=== Stored items from a collection ===
--------
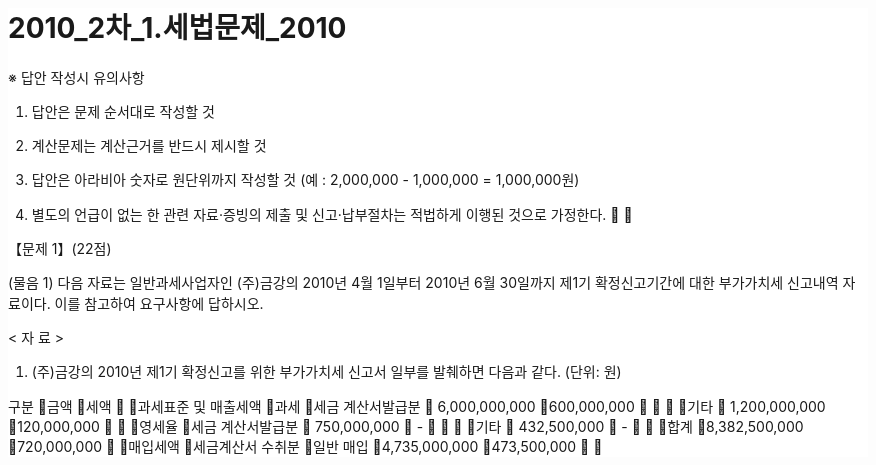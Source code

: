 # 2010_2차_1.세법문제_2010

※ 답안 작성시 유의사항

1. 답안은 문제 순서대로 작성할 것

2. 계산문제는 계산근거를 반드시 제시할 것

3. 답안은 아라비아 숫자로 원단위까지 작성할 것
  (예 : 2,000,000 - 1,000,000 = 1,000,000원)

4. 별도의 언급이 없는 한 관련 자료·증빙의 제출 및 신고·납부절차는 적법하게 이행된 것으로 가정한다.




【문제 1】(22점)

(물음 1) 다음 자료는 일반과세사업자인 (주)금강의 2010년 4월 1일부터 2010년 6월 30일까지 제1기 확정신고기간에 대한 부가가치세 신고내역 자료이다. 이를 참고하여 요구사항에 답하시오.  


< 자 료 >

1. (주)금강의 2010년 제1기 확정신고를 위한 부가가치세 신고서 일부를 발췌하면 다음과 같다.
       (단위: 원)
  
구분
금액
세액

과세표준 및 매출세액
과세
세금 계산서발급분
   6,000,000,000
600,000,000



기타
  1,200,000,000 
120,000,000


영세율
세금 계산서발급분
 750,000,000
        -



기타
    432,500,000
        -


합계
8,382,500,000
720,000,000

매입세액
세금계산서 수취분
일반 매입
4,735,000,000
473,500,000


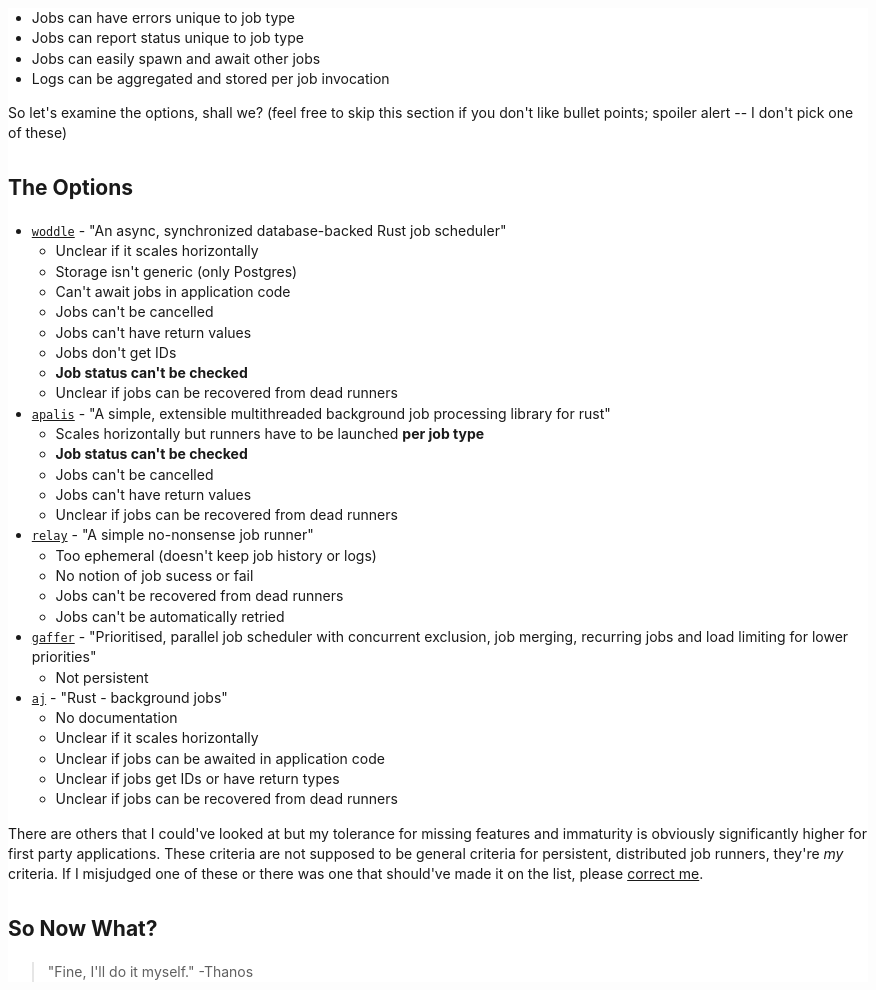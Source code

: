 - Jobs can have errors unique to job type
- Jobs can report status unique to job type
- Jobs can easily spawn and await other jobs
- Logs can be aggregated and stored per job invocation

So let's examine the options, shall we? (feel free to skip this section if you don't like bullet points; spoiler alert -- I don't pick one of these)

## The Options

- [`woddle`](https://github.com/zupzup/woddle) - "An async, synchronized database-backed Rust job scheduler"
  - Unclear if it scales horizontally
  - Storage isn't generic (only Postgres)
  - Can't await jobs in application code
  - Jobs can't be cancelled
  - Jobs can't have return values
  - Jobs don't get IDs
  - **Job status can't be checked**
  - Unclear if jobs can be recovered from dead runners
- [`apalis`](https://github.com/geofmureithi/apalis) - "A simple, extensible multithreaded background job processing library for rust"
  - Scales horizontally but runners have to be launched **per job type**
  - **Job status can't be checked**
  - Jobs can't be cancelled
  - Jobs can't have return values
  - Unclear if jobs can be recovered from dead runners
- [`relay`](https://github.com/relay-io/relay) - "A simple no-nonsense job runner"
  - Too ephemeral (doesn't keep job history or logs)
  - No notion of job sucess or fail
  - Jobs can't be recovered from dead runners
  - Jobs can't be automatically retried
- [`gaffer`](https://github.com/survemobility/gaffer) - "Prioritised, parallel job scheduler with concurrent exclusion, job merging, recurring jobs and load limiting for lower priorities"
  - Not persistent
- [`aj`](https://github.com/ikigai-hq/aj) - "Rust - background jobs"
  - No documentation
  - Unclear if it scales horizontally
  - Unclear if jobs can be awaited in application code
  - Unclear if jobs get IDs or have return types
  - Unclear if jobs can be recovered from dead runners

There are others that I could've looked at but my tolerance for missing features and immaturity is obviously significantly higher for first party applications. These criteria are not supposed to be general criteria for persistent, distributed job runners, they're *my* criteria. If I misjudged one of these or there was one that should've made it on the list, please [correct me](mailto:contact@jlewis.sh).

## So Now What?

> "Fine, I'll do it myself." -Thanos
--------
=== WORK INSTRUCTIONS ===
Quote word for word only the lines above from the one containing "4. 별도의 언급이 없는" through the one containing "simple, extensible multithreaded". Pictures stay out of your copy.

=== EXERCISE OUTPUT ===
4. 별도의 언급이 없는 한 관련 자료·증빙의 제출 및 신고·납부절차는 적법하게 이행된 것으로 가정한다.




【문제 1】(22점)

(물음 1) 다음 자료는 일반과세사업자인 (주)금강의 2010년 4월 1일부터 2010년 6월 30일까지 제1기 확정신고기간에 대한 부가가치세 신고내역 자료이다. 이를 참고하여 요구사항에 답하시오.  


< 자 료 >

1. (주)금강의 2010년 제1기 확정신고를 위한 부가가치세 신고서 일부를 발췌하면 다음과 같다.
       (단위: 원)
  
구분
금액
세액

과세표준 및 매출세액
과세
세금 계산서발급분
   6,000,000,000
600,000,000



기타
  1,200,000,000 
120,000,000


영세율
세금 계산서발급분
 750,000,000
        -



기타
    432,500,000
        -


합계
8,382,500,000
720,000,000

매입세액
세금계산서 수취분
일반 매입
4,735,000,000
473,500,000


Source code

: - Jobs can have errors unique to job type
- Jobs can report status unique to job type
- Jobs can easily spawn and await other jobs
- Logs can be aggregated and stored per job invocation

So let's examine the options, shall we? (feel free to skip this section if you don't like bullet points; spoiler alert -- I don't pick one of these)

## The Options

- [`woddle`](https://github.com/zupzup/woddle) - "An async, synchronized database-backed Rust job scheduler"
  - Unclear if it scales horizontally
  - Storage isn't generic (only Postgres)
  - Can't await jobs in application code
  - Jobs can't be cancelled
  - Jobs can't have return values
  - Jobs don't get IDs
  - **Job status can't be checked**
  - Unclear if jobs can be recovered from dead runners
- [`apalis`](https://github.com/geofmureithi/apalis) - "A simple, extensible multithreaded background job processing library for rust"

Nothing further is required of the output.